ASSIGNMENT
In the records below, the line with "Fuck those slow, complicated, expensive" opens the range and the line with "docs mentioned before." closes it; print that range exactly and nothing else.

DATA LISTING
○ ○ ○ ○ ○

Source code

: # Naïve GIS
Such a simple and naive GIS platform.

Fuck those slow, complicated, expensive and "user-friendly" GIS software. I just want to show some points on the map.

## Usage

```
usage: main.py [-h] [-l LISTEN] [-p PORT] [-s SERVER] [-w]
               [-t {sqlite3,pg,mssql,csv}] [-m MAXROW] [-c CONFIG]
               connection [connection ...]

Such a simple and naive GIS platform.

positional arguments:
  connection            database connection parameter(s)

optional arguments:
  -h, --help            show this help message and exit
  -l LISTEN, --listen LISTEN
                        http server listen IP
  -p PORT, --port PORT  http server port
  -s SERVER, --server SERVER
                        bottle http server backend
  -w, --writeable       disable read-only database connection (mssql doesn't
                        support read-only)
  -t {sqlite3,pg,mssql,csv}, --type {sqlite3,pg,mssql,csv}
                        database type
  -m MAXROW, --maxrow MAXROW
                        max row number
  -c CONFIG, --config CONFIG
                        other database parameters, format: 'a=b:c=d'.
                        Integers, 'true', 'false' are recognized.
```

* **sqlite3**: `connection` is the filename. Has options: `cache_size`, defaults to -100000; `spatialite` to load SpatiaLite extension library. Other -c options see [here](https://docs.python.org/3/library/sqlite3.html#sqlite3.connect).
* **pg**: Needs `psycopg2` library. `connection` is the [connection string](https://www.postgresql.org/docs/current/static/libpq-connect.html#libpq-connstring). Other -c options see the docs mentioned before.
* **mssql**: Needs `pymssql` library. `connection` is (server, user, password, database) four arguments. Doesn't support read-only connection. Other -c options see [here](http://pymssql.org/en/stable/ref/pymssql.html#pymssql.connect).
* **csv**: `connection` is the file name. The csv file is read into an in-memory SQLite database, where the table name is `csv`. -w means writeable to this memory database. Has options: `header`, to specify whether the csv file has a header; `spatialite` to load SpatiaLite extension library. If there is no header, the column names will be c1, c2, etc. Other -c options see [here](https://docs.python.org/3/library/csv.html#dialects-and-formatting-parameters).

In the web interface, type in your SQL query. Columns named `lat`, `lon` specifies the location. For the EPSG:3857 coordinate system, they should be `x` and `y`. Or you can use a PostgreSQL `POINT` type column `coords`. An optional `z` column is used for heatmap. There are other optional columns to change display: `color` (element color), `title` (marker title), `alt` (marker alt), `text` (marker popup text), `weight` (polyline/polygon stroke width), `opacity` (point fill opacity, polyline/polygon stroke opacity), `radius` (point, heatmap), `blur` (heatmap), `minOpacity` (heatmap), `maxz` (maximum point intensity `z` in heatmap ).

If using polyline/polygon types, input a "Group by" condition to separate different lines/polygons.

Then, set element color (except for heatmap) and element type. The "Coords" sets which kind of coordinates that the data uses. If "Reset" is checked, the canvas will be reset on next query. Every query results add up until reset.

○ ○ ○ ○ ○

RESULT
Fuck those slow, complicated, expensive and "user-friendly" GIS software. I just want to show some points on the map.

## Usage

```
usage: main.py [-h] [-l LISTEN] [-p PORT] [-s SERVER] [-w]
               [-t {sqlite3,pg,mssql,csv}] [-m MAXROW] [-c CONFIG]
               connection [connection ...]

Such a simple and naive GIS platform.

positional arguments:
  connection            database connection parameter(s)

optional arguments:
  -h, --help            show this help message and exit
  -l LISTEN, --listen LISTEN
                        http server listen IP
  -p PORT, --port PORT  http server port
  -s SERVER, --server SERVER
                        bottle http server backend
  -w, --writeable       disable read-only database connection (mssql doesn't
                        support read-only)
  -t {sqlite3,pg,mssql,csv}, --type {sqlite3,pg,mssql,csv}
                        database type
  -m MAXROW, --maxrow MAXROW
                        max row number
  -c CONFIG, --config CONFIG
                        other database parameters, format: 'a=b:c=d'.
                        Integers, 'true', 'false' are recognized.
```

* **sqlite3**: `connection` is the filename. Has options: `cache_size`, defaults to -100000; `spatialite` to load SpatiaLite extension library. Other -c options see [here](https://docs.python.org/3/library/sqlite3.html#sqlite3.connect).
* **pg**: Needs `psycopg2` library. `connection` is the [connection string](https://www.postgresql.org/docs/current/static/libpq-connect.html#libpq-connstring). Other -c options see the docs mentioned before.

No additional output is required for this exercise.